El Consejo de Estado, en su Sección Segunda, suspendió provisionalmente el Decreto 1469 de 2025 que establecía el salario mínimo para 2026 en 1.750.905 pesos, equivalente a un incremento del 23 por ciento, pero aclaró que esta medida no afecta el Decreto 1470 de 2025, que fija el auxilio de transporte en 249.095 pesos mensuales para trabajadores que devenguen hasta dos salarios mínimos legales vigentes. La decisión se tomó el 13 de febrero de 2026 en Bogotá, generando incertidumbre en medio de la cercanía de la primera quincena de pagos de febrero.

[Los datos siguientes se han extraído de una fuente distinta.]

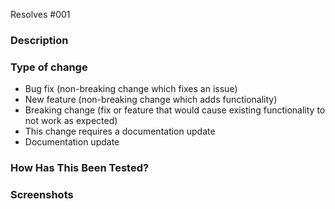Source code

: <!--Read comments, before commiting pull request read checklist again

# Checklist:

- I have performed a self-review of my own code,
- I have commented my code, particularly in hard-to-understand areas,
- I have made corresponding changes to the documentation,
- I have added tests that prove my fix is effective or that my feature works,
- New and existing unit tests pass locally with my changes ("bundle exec rake"),
- Title include "WIP" if work is in progress.

-->

Resolves #001 <!--fill issue number-->

### Description
<!-- Please include a summary of the change and which issue is fixed. 
Please also include relevant motivation and context.
Guide questions:
  - What motivated this change (if not already described in an issue)?
  - What alternative solutions did you consider?
  - What are the tradeoffs for your solution?
   
List any dependencies that are required for this change. (gems, js libraries, etc.)

Include anything else we should know about. -->

### Type of change

<!-- Please delete options that are not relevant. -->

* Bug fix (non-breaking change which fixes an issue)
* New feature (non-breaking change which adds functionality)
* Breaking change (fix or feature that would cause existing functionality to not 
work as expected)
* This change requires a documentation update
* Documentation update

### How Has This Been Tested?

<!-- Please describe the tests that you ran to verify your changes. 
Provide instructions so we can reproduce. 
Do we need to do anything else to verify your changes? 
If so, provide instructions (including any relevant configuration) so that 
we can reproduce? -->

### Screenshots
<!--Optional. Delete if not relevant. 
Include screenshots (before / after) for style changes, highlight 
edited element.-->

La medida cautelar judicial obliga al Gobierno nacional, encabezado por el presidente Gustavo Petro y el ministro de Trabajo, Antonio Sanguino, a expedir un decreto transitorio en un plazo de ocho días para regular el salario mínimo mientras se resuelve el fondo del proceso judicial. El alto tribunal evaluará la justificación técnica y constitucional del decreto suspendido, basándose en precedentes como la sentencia C-187 de 1999 de la Corte Constitucional y la Ley 278 de 1996, sin pronunciarse sobre el auxilio de transporte, que se mantiene como prestación legal no salarial destinada a mitigar los costos de desplazamiento de los trabajadores.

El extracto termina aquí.